Bao, Z.; Khanna, H.; Dhand, B.; Boukari, W.; Tiwari, T.; Poudel, M.; Messina, C. D.; Jain, M.; Huguet-Tapia, J. C.; Loria, R.

Traditional experimental approaches have greatly advanced our understanding of protein-protein interactions (PPIs) that govern host susceptibility or resistance. Nonetheless, the molecular characterization of microbial effectors and their cognate host targets remains challenging in many economically important plant pathosystems. AlphaFold3 (AF3) has transformed structural biology by achieving near-experimental accuracy in protein structure and complex prediction. A bioinformatics pipeline SPIN (Screening Pathogenicity-Related Host/Pathogen Protein INteractions) was developed for large-scale prediction of interactions between the host and pathogen-secreted proteins.
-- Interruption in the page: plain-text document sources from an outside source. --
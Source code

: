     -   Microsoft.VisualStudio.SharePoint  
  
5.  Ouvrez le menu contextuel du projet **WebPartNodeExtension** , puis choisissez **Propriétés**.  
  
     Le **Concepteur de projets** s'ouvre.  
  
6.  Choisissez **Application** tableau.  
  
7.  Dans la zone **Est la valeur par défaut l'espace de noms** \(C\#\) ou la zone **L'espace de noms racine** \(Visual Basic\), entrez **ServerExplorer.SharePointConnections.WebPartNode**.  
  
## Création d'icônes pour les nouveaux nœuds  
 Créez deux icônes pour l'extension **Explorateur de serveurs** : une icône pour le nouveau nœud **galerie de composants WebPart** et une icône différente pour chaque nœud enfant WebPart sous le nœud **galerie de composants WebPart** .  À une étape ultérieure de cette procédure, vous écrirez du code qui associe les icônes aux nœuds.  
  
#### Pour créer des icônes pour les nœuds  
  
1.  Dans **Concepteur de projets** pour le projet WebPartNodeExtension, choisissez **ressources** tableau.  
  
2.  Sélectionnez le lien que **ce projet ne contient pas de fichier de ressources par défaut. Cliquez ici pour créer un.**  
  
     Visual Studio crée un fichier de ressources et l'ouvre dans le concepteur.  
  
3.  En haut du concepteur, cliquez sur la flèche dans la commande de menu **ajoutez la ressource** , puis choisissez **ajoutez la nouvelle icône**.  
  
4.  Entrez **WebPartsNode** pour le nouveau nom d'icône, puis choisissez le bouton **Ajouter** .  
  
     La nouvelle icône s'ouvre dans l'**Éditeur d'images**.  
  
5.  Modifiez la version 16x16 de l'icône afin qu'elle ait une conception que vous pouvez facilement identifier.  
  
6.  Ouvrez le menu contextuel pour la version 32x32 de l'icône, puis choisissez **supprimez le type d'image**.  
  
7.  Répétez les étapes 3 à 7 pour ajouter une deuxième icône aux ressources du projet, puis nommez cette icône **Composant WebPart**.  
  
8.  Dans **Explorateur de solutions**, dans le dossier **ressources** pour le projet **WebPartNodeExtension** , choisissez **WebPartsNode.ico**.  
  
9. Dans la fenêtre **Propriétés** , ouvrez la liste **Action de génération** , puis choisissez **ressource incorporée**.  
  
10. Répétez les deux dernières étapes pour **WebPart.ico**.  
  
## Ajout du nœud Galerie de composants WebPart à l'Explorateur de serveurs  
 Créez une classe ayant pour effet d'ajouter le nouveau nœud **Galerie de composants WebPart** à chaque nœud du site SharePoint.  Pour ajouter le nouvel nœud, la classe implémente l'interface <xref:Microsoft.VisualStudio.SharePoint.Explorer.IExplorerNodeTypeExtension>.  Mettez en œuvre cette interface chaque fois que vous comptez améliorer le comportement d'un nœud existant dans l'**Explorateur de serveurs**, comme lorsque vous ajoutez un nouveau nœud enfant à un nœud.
SPIN integrates three core modules: pathogen and host protein preprocessing using bioinformatics tools (SignalP6.0, OrthoFinder, CD-HIT), AF3-based interaction modeling, supported by automated input generation and output filtering. However, AF3 training bias toward mammalian proteins necessitated careful evaluation in plant systems. Benchmarking against experimentally validated plant PPIs revealed that derivative metrics emphasizing interfacial geometry and residue-level contact (ipSAE and pDockQ) provide superior discrimination compared to native global confidence measures (pTM and ipTM), particularly for proteins with intrinsically disordered regions. A multi-metric confidence scoring framework combining pLDDT, PAE, ipSAE, and pDockQ, improved prediction reliability by enhancing recall and reduced false positives through robust assessment of structural confidence and interface quality. For proof-of-concept, SPIN was applied to examine the molecular landscape underlying two economically important diseases of citrus (Citrus L.) caused by Candidatus Liberibacter asiaticus and Ca. Phytoplasma citri. Both pathogens are phloem-limited and cause distinct symptoms, citrus greening and witches' broom, respectively. AF3-predicted interactome data revealed conserved host colonization strategies alongside disease-specific molecular mechanisms, demonstrating the utility of SPIN for dissecting and supporting mechanistic studies in plant-pathogen interactions.